A project log for Clockwork germanium

A retro version of Yet Another (Discrete) Clock, with vintage parts

yann-guidon-ygdesYann Guidon / YGDES 02/25/2020 at 19:352 Comments

The last log shows a preliminary shift register using 6 transistors per bit. For early Germanium technology this means that each complete clock would require about 100 PNP and 200 NPN.

PNP are now in stock but early "black glass" NPN are another story, a sad one : I just found that the stocks have now melted and the prices are increasing significantly ! I have just enough parts to test a few partial circuits...

If anyone can find affordable stock of OC139, OC140 or OC141 please contact me !


With the waning stock and perspective of suitable NPNs, I have to go back to the drawing board and finally design a bit cell that

  1. uses as few PNP as possible. Probably not 2 because the complexity is then pushed to more diodes and capacitors.
  2. dumps the concept of master-slave latches, to use fewer parts

I have met many problems with the classic flip-flop because of the metastabilities but I have two new insights and techniques to introduce :

  1. Adding a simple resistor at the middle of the cell (between both emitters and power) turns the FF into a "modified differential amplifier" and this could drastically reduce the metastabilities.
  2. I now understand better how a bipolar transistor could work as a "pass gate". This is a great trick to reduce the cell size because there would be only one point where data is forced into the FF, instead of 2 usually.

So there is still a chance to come up with something practical...


So let's start with a differential amplifier.

Here I have looped one branch to the other, to provide some feedback and hysteresis, this creates about 500mV of hysteresis @5V.

From there it is easy to loop the other "leg" back to the first and create a bistable circuit, except for the extra common resistor at the emitter. This will help in many ways, and hint Falstad at the much weaker metastability.


But it's still metastable : this sim initialises in "both conducting" state. There is some difference between the legs (360mV) but this is not enough to "flip hard".

The imbalance of the resistors should be higher then. But it doesn't solve the problem because then, the system is not bistable anymore...

I made a different change to manage the imbalance, by changing the gain :

the default value is 100 and a 10% variation is "normal". This helps the circuit become bistable again, even though it still initialises in metastable state...


Finally there is a different method to initialise the circuit with a well-defined state : the following circuit has a RC time delay on one branch so the imbalance occurs only during power-up. The transistors' gains don't matter much now.

Click here :

It's still not a solution to the dynamic metastability problem but it opens another interesting prospect !

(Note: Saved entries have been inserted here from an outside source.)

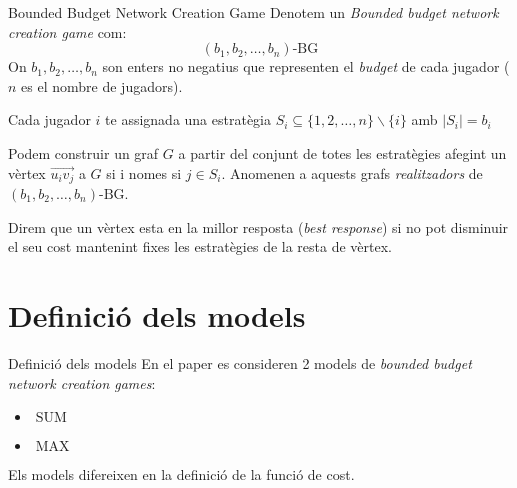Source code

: \documentclass[aspectratio=169]{beamer}
\DeclareMathOperator{\SUM}{SUM}
\DeclareMathOperator{\MAX}{MAX}
\begin{document}
\begin{frame}{Bounded Budget Network Creation Game}
    Denotem un \emph{Bounded budget network creation game} com:
    $$ (b_1, b_2, \dots , b_n)\text{-BG} $$
    On $b_1,b_2, \dots , b_n$ son enters no negatius que representen el \emph{budget} de cada jugador ($n$ es el nombre de jugadors).
    
    \vspace{3mm}
    
    Cada jugador $i$ te assignada una estratègia $S_i \subseteq \{1, 2, \dots , n\} \backslash \{i\}$ amb
    $|S_i| = b_i$
    
    \vspace{3mm}
    
    Podem construir un graf $G$ a partir del conjunt de totes les estratègies afegint un vèrtex $\vec{u_iv_j}$
    a $G$ si i nomes si $j \in S_i$. Anomenen a aquests grafs \emph{realitzadors} de
    $ (b_1, b_2, \dots , b_n)\text{-BG} $.
    
    \vspace{3mm}
    
    Direm que un vèrtex esta en la millor resposta (\emph{best response}) si no pot disminuir el seu
    cost mantenint fixes les estratègies de la resta de vèrtex.
\end{frame}


\section{Definició dels models}

\begin{frame}{Definició dels models}
    En el paper\cite{ehsani_bounded_2015} es consideren 2 models de \emph{bounded budget network creation games}:
    
    \begin{itemize}
    \item $\SUM$
    \item $\MAX$
    \end{itemize}
    
    \vspace{3em}
    
    Els models difereixen en la definició de la funció de cost.
\end{frame}
\end{document}
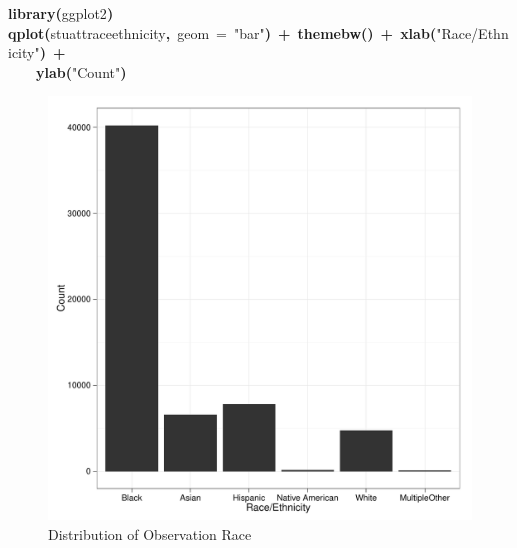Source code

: \documentclass[12pt]{article}
\makeatletter
\newcommand{\hlfunctioncall}[1]{\textcolor[rgb]{0.501960784313725,0,0.329411764705882}{\textbf{#1}}}%
\newcommand{\hlstring}[1]{\textcolor[rgb]{0.6,0.6,1}{#1}}%
\newcommand{\hlkeyword}[1]{\textcolor[rgb]{0,0,0}{\textbf{#1}}}%
\newcommand{\hlargument}[1]{\textcolor[rgb]{0.690196078431373,0.250980392156863,0.0196078431372549}{#1}}%
\newcommand{\hlsymbol}[1]{\textcolor[rgb]{0,0,0}{#1}}%
\newcommand{\hlstd}[1]{\textcolor[rgb]{0,0,0}{#1}}%
\newenvironment{kframe}{%
 \def\FrameCommand##1{\hskip\@totalleftmargin \hskip-\fboxsep
 \colorbox{shadecolor}{##1}\hskip-\fboxsep
     \hskip-\linewidth \hskip-\@totalleftmargin \hskip\columnwidth}%
 \MakeFramed {\advance\hsize-\width
   \@totalleftmargin\z@ \linewidth\hsize
   \@setminipage}}%
 {\par\unskip\endMakeFramed}
\newenvironment{knitrout}{}{} %
\renewenvironment{knitrout}{\begin{footnotesize}}{\end{footnotesize}}
\makeatother
\begin{document}
\begin{knitrout}
\color{fgcolor}\begin{kframe}
\begin{flushleft}
\ttfamily\noindent
\hlfunctioncall{library}\hlkeyword{(}\hlsymbol{ggplot2}\hlkeyword{)}\hspace*{\fill}\\
\hlstd{}\hlfunctioncall{qplot}\hlkeyword{(}\hlsymbol{stuatt}\hlkeyword{\usebox{\hlnormalsizeboxdollar}}\hlsymbol{race\usebox{\hlnormalsizeboxunderscore}ethnicity}\hlkeyword{,}{\ }\hlargument{geom}{\ }\hlargument{=}{\ }\hlstring{"{}bar"{}}\hlkeyword{)}{\ }\hlkeyword{+}{\ }\hlfunctioncall{theme\usebox{\hlnormalsizeboxunderscore}bw}\hlkeyword{(}\hlkeyword{)}{\ }\hlkeyword{+}{\ }\hlfunctioncall{xlab}\hlkeyword{(}\hlstring{"{}Race/Ethnicity"{}}\hlkeyword{)}{\ }\hlkeyword{+}\hspace*{\fill}\\
\hlstd{}{\ }{\ }{\ }{\ }\hlfunctioncall{ylab}\hlkeyword{(}\hlstring{"{}Count"{}}\hlkeyword{)}\mbox{}
\normalfont
\end{flushleft}
\end{kframe}\begin{figure}[h]


{\centering \includegraphics[width=.8\textwidth,height=.2\paperheight]{figure/unnamed-chunk-9} 

}

\caption[Distribution of Observation Race]{Distribution of Observation Race\label{fig:unnamed-chunk-9}}
\end{figure}

\end{knitrout}
\end{document}
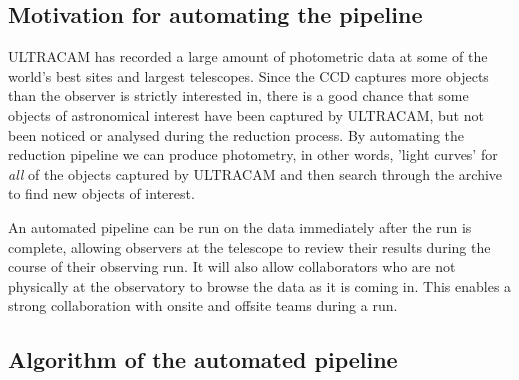 \subsection{Motivation for automating the pipeline}
ULTRACAM has recorded a large amount of photometric data at some of the world's best sites and largest telescopes. Since the CCD captures more objects than the observer is strictly interested in, there is a good chance that some objects of astronomical interest have been captured by ULTRACAM, but not been noticed or analysed during the reduction process. By automating the reduction pipeline we can produce photometry, in other words, 'light curves' for \emph{all} of the objects captured by ULTRACAM and then search through the archive to find new objects of interest. 

An automated pipeline can be run on the data immediately after the run is complete, allowing observers at the telescope to review their results during the course of their observing run. It will also allow collaborators who are not physically at the observatory to browse the data as it is coming in. This enables a strong collaboration with onsite and offsite teams during a run. 

\subsection{Algorithm of the automated pipeline} 

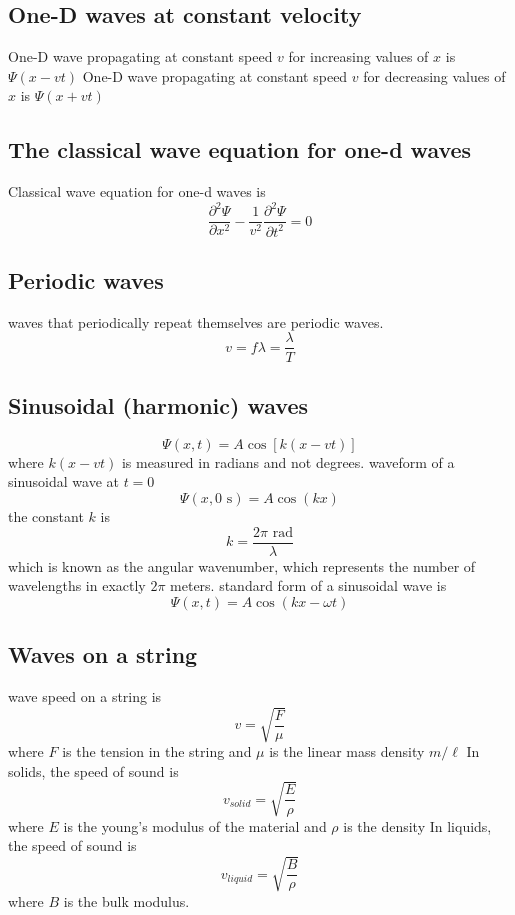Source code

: \documentclass{article}
\begin{document}
\subsection{One-D waves at constant velocity}
\begin{outline}
    \1 One-D wave propagating at constant speed $v$ for increasing values of $x$ is \(\Psi(x-vt)\)
    \1 One-D wave propagating at constant speed $v$ for decreasing values of $x$ is \(\Psi(x+vt)\)
\end{outline}
\subsection{The classical wave equation for one-d waves}
\begin{outline}
    \1 Classical wave equation for one-d waves is \[\dfrac{\partial^2\Psi}{\partial x^2}-\dfrac{1}{v^2}\dfrac{\partial^2\Psi}{\partial t^2}=0\]
\end{outline}
\subsection{Periodic waves}
\begin{outline}
    \1 waves that periodically repeat themselves are periodic waves. 
\0 \[v=f\lambda=\dfrac{\lambda}{T}\]
\end{outline}
\subsection{Sinusoidal (harmonic) waves}
\begin{outline}
\0 \[\Psi(x,t)=A\cos\left[k(x-vt)\right]\] where \(k(x-vt)\) is measured in radians and not degrees.
    \1 waveform of a sinusoidal wave at $t=0$ \[\Psi(x,0\text{ s})=A\cos(kx)\]
    \1 the constant $k$ is \[k=\dfrac{2\pi\text{ rad}}{\lambda}\] which is known as the angular wavenumber, which represents the number of wavelengths in exactly $2\pi$ meters. 
    \1 standard form of a sinusoidal wave is \[\Psi(x,t)=A\cos(kx-\omega t)\]
\end{outline}
\subsection{Waves on a string}
\begin{outline}
    \1 wave speed on a string is \[v=\sqrt{\dfrac{F}{\mu}}\] where $F$ is the tension in the string and $\mu$ is the linear mass density $m/\ell$
    \1 In solids, the speed of sound is \[v_{solid}=\sqrt{\dfrac{E}{\rho}}\] where $E$ is the young's modulus of the material and $\rho$ is the density
    \1 In liquids, the speed of sound is \[v_{liquid}=\sqrt{\dfrac{B}{\rho}}\] where $B$ is the bulk modulus. 
\end{outline}
\end{document}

A whole block of latches can be reset directly by a complementary transistor that connects all the pull resistors. Previously I wanted to use a diode connected to the base of one of the transistors, but this diode would be connected to a common transistor. Here, I can avoid all the diodes, and the transistor can have the same rating, though it is ON all the time.

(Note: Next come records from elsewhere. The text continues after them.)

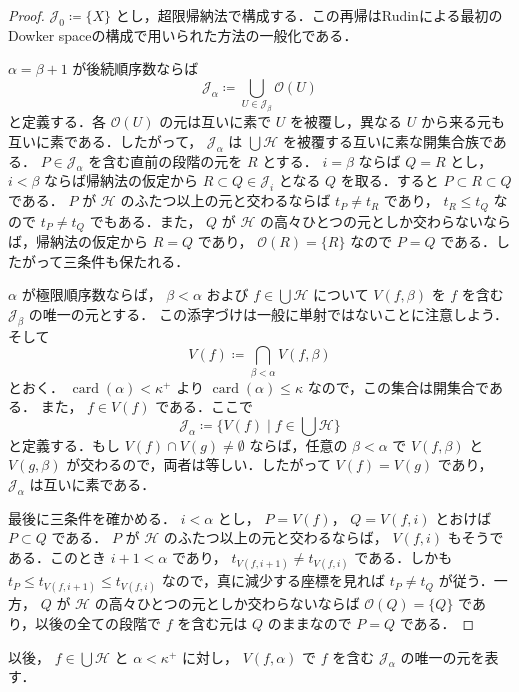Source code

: \documentclass[leqno, 12pt]{ltjsarticle}
\newcommand{\kappasucc}{\kappa^{+}}
\DeclareMathOperator{\card}{card}
\begin{document}
\begin{proof}
$\mathcal{J}_{0}\coloneqq\{X\}$
とし，超限帰納法で構成する．この再帰はRudinによる最初のDowker spaceの構成で用いられた方法の一般化である\cite{1}．

$\alpha=\beta+1$
が後続順序数ならば
\[
\mathcal{J}_{\alpha}\coloneqq\bigcup_{U\in \mathcal{J}_{\beta}}\mathcal{O}(U)
\]
と定義する．各
$\mathcal{O}(U)$
の元は互いに素で
$U$
を被覆し，異なる
$U$
から来る元も互いに素である．したがって，
$\mathcal{J}_{\alpha}$
は
$\bigcup\mathcal{H}$
を被覆する互いに素な開集合族である．
$P\in\mathcal{J}_{\alpha}$
を含む直前の段階の元を
$R$
とする．
$i=\beta$
ならば
$Q=R$
とし，
$i<\beta$
ならば帰納法の仮定から
$R\subset Q\in\mathcal{J}_{i}$
となる
$Q$
を取る．すると
$P\subset R\subset Q$
である．
$P$
が
$\mathcal{H}$
のふたつ以上の元と交わるならば
$t_{P}\neq t_{R}$
であり，
$t_{R}\le t_{Q}$
なので
$t_{P}\neq t_{Q}$
でもある．また，
$Q$
が
$\mathcal{H}$
の高々ひとつの元としか交わらないならば，帰納法の仮定から
$R=Q$
であり，
$\mathcal{O}(R)=\{R\}$
なので
$P=Q$
である．したがって三条件も保たれる．

$\alpha$
が極限順序数ならば，
$\beta<\alpha$
および
$f\in \bigcup\mathcal{H}$
について
$V(f,\beta)$
を
$f$
を含む
$\mathcal{J}_{\beta}$
の唯一の元とする．
この添字づけは一般に単射ではないことに注意しよう．
そして
\[
V(f)\coloneqq\bigcap_{\beta<\alpha}V(f,\beta)
\]
とおく．
$\card(\alpha)<\kappasucc$
より
$\card(\alpha)\le\kappa$
なので，この集合は開集合である．
また，
$f\in V(f)$
である．ここで
\[
\mathcal{J}_{\alpha}
\coloneqq\{V(f) \mid f\in \bigcup\mathcal{H}\}
\]
と定義する．もし
$V(f)\cap V(g)\neq\emptyset$
ならば，任意の
$\beta<\alpha$
で
$V(f,\beta)$
と
$V(g,\beta)$
が交わるので，両者は等しい．したがって
$V(f)=V(g)$
であり，
$\mathcal{J}_{\alpha}$
は互いに素である．

最後に三条件を確かめる．
$i<\alpha$
とし，
$P=V(f)$，
$Q=V(f,i)$
とおけば
$P\subset Q$
である．
$P$
が
$\mathcal{H}$
のふたつ以上の元と交わるならば，
$V(f,i)$
もそうである．このとき
$i+1<\alpha$
であり，
$t_{V(f,i+1)}\neq t_{V(f,i)}$
である．しかも
$t_{P}\le t_{V(f,i+1)}\le t_{V(f,i)}$
なので，真に減少する座標を見れば
$t_{P}\neq t_{Q}$
が従う．一方，
$Q$
が
$\mathcal{H}$
の高々ひとつの元としか交わらないならば
$\mathcal{O}(Q)=\{Q\}$
であり，以後の全ての段階で
$f$
を含む元は
$Q$
のままなので
$P=Q$
である．

\end{proof}

以後，
$f\in\bigcup\mathcal{H}$
と
$\alpha<\kappasucc$
に対し，
$V(f,\alpha)$
で
$f$
を含む
$\mathcal{J}_{\alpha}$
の唯一の元を表す．
\end{document}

From there a more complete FF can be built :

It uses a single type/value of resistor, replicated by 6 : here I have chosen 8K2 because I just found a lot of vintage ones in my archives. It could be a bit different, depending on the power supply, speed and other details. Here the cell draws about 350µ @ 5V.

The power-on-reset cell (3 parts) is shared with all the other FF. The values will change and be tuned later.

The pass transistor is still the same here, but the trigger values vary considerably :

This 3-transistors, 6-resistors latch should be cascadable in theory, it uses only one kind of transistor and is minimalistic. But a fully clocked DFF requires 2 latches so it is not yet a solution...


The solution to the "latch duplication problem" would be in the sequencing of the latch strobes. I had considered a method, some years ago, and I'll have to refresh it... There would be as many phases to the clock as there are latches, so only one is transparent at a time. The temporary overlap is not a problem for the display part, but the sequencer must not use more than 2 transistors, 1 would be best.

And I must make sure the latch is cascadable.

Which is a tricky question because this circuit seems to let the pass transistor transmit a positive front transient... and I had to remove the emitter common resistors to have enough current to reset the slave.


This is solved with this circuit with a better protection against back-pulses on the supply rail.

Discussions

Ken Yap wrote 02/25/2020 at 22:50 point

If you're trying to use as few NPNs as possible how about reversing the polarity of the whole circuit so that PNPs are in the majority?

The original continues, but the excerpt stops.